WORK INSTRUCTIONS: Copy out every line of the records where the string "Also" occurs.

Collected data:
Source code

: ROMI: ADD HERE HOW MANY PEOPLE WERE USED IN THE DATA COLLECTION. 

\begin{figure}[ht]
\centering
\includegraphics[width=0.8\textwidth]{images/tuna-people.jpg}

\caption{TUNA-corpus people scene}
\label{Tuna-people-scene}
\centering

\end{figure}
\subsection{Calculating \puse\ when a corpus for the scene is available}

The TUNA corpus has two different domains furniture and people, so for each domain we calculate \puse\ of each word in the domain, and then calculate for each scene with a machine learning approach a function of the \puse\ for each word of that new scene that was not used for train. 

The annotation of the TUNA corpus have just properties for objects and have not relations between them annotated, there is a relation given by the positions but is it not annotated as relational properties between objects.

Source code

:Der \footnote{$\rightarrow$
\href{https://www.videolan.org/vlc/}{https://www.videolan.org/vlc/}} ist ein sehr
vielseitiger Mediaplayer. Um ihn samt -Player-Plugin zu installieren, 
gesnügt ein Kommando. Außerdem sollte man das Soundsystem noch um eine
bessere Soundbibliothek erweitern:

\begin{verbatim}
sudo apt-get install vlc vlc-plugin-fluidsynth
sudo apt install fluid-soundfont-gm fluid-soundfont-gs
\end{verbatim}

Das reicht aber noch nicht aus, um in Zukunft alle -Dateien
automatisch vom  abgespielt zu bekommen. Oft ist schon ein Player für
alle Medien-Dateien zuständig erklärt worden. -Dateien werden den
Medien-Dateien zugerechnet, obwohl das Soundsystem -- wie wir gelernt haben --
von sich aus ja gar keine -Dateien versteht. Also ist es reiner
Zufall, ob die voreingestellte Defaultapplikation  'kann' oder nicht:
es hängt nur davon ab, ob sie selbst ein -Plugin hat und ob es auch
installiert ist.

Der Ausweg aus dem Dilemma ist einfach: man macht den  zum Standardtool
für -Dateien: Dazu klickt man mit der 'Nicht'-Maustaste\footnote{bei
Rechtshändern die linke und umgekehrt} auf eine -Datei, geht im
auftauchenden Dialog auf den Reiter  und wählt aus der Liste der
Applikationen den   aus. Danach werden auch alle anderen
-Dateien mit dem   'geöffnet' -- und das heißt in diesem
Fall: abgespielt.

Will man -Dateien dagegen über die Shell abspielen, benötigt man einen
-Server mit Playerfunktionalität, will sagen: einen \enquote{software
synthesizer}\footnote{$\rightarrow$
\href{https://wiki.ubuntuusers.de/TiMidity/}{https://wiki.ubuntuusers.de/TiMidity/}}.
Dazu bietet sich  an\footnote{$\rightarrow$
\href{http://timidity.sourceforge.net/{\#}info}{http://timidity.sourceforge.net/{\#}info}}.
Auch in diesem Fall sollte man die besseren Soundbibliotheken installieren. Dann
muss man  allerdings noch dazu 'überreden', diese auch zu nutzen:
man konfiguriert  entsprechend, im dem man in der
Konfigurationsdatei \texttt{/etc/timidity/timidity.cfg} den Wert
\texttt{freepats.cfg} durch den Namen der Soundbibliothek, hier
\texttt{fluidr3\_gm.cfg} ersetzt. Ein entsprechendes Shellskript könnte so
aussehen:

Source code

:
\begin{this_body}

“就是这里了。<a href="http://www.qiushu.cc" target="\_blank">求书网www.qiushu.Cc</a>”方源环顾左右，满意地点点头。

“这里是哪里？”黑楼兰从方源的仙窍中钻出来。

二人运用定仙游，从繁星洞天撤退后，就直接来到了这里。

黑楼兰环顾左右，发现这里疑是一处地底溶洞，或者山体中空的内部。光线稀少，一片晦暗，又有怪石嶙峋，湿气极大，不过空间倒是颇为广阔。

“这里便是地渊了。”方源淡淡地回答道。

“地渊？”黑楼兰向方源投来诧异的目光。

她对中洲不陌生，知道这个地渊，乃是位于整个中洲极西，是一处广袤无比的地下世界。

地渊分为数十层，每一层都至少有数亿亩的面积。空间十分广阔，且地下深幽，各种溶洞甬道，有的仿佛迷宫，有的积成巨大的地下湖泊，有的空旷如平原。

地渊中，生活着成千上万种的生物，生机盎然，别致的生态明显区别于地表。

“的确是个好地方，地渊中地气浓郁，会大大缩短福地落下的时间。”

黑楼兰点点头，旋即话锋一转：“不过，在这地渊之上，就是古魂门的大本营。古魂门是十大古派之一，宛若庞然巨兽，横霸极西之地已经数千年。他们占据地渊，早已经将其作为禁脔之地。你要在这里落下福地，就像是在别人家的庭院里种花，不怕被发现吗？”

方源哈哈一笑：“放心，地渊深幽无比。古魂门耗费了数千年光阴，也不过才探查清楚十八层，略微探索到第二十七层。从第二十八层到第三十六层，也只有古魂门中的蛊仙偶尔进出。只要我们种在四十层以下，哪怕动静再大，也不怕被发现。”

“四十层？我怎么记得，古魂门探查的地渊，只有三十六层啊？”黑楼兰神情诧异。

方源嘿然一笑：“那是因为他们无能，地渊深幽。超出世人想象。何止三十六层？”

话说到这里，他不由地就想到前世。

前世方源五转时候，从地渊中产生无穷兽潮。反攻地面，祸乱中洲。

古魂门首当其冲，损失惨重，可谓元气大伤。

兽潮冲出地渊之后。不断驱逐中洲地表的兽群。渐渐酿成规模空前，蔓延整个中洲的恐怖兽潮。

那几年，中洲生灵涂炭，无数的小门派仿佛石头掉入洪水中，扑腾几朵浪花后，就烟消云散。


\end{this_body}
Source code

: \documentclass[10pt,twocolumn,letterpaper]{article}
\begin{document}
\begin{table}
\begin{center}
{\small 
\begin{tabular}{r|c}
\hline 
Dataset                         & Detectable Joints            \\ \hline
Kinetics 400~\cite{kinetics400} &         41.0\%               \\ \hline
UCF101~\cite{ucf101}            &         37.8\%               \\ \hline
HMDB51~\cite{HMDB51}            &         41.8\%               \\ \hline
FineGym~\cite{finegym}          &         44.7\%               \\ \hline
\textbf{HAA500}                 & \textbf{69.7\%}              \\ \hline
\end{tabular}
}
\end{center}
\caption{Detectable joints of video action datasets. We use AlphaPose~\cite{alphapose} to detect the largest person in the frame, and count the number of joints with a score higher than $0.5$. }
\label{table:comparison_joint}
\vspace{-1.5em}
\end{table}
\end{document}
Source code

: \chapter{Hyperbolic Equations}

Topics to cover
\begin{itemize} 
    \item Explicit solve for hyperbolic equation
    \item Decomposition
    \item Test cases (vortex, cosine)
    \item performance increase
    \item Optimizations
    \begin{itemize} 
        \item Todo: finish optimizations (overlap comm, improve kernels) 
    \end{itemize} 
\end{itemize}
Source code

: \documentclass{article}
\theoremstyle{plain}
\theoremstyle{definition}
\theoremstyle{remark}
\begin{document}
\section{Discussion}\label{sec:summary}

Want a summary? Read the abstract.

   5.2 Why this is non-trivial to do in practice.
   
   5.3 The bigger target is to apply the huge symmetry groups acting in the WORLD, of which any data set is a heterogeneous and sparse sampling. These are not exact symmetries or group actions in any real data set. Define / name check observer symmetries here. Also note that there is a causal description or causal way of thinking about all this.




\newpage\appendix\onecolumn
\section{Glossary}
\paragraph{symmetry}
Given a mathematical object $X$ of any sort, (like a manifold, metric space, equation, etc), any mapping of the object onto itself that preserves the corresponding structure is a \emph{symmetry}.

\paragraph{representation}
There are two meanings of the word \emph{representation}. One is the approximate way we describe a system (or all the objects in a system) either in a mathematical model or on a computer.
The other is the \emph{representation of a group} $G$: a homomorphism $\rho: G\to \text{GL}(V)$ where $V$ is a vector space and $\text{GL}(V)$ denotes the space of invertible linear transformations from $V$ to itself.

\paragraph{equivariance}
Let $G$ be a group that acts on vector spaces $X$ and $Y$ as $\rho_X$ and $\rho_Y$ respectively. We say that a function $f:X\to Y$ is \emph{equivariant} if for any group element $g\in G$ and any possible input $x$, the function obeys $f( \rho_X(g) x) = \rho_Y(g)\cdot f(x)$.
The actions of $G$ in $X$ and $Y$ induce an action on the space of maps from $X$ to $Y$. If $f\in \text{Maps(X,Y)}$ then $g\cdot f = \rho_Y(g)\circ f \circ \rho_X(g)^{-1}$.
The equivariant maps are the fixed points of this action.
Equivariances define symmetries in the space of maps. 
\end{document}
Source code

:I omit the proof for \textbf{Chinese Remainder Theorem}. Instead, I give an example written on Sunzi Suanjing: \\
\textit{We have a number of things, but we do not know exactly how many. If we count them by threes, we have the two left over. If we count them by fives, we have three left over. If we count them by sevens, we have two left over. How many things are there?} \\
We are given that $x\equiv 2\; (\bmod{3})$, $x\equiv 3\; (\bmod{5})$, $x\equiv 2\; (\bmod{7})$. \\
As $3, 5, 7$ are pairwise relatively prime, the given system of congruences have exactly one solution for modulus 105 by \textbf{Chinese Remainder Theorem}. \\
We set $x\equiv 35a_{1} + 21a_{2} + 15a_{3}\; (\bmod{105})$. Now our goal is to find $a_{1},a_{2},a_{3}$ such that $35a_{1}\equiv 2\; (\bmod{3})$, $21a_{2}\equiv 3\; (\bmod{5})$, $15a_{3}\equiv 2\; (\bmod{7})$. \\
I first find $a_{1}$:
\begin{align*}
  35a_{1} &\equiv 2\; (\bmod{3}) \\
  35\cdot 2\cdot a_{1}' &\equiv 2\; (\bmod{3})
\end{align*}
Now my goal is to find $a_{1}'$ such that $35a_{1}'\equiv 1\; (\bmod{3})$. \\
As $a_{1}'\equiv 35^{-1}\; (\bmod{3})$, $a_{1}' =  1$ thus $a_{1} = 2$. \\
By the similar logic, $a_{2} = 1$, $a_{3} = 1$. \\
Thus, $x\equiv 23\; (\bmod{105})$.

WRITTEN SOLUTION:
von sich aus ja gar keine -Dateien versteht. Also ist es reiner
   5.3 The bigger target is to apply the huge symmetry groups acting in the WORLD, of which any data set is a heterogeneous and sparse sampling. These are not exact symmetries or group actions in any real data set. Define / name check observer symmetries here. Also note that there is a causal description or causal way of thinking about all this.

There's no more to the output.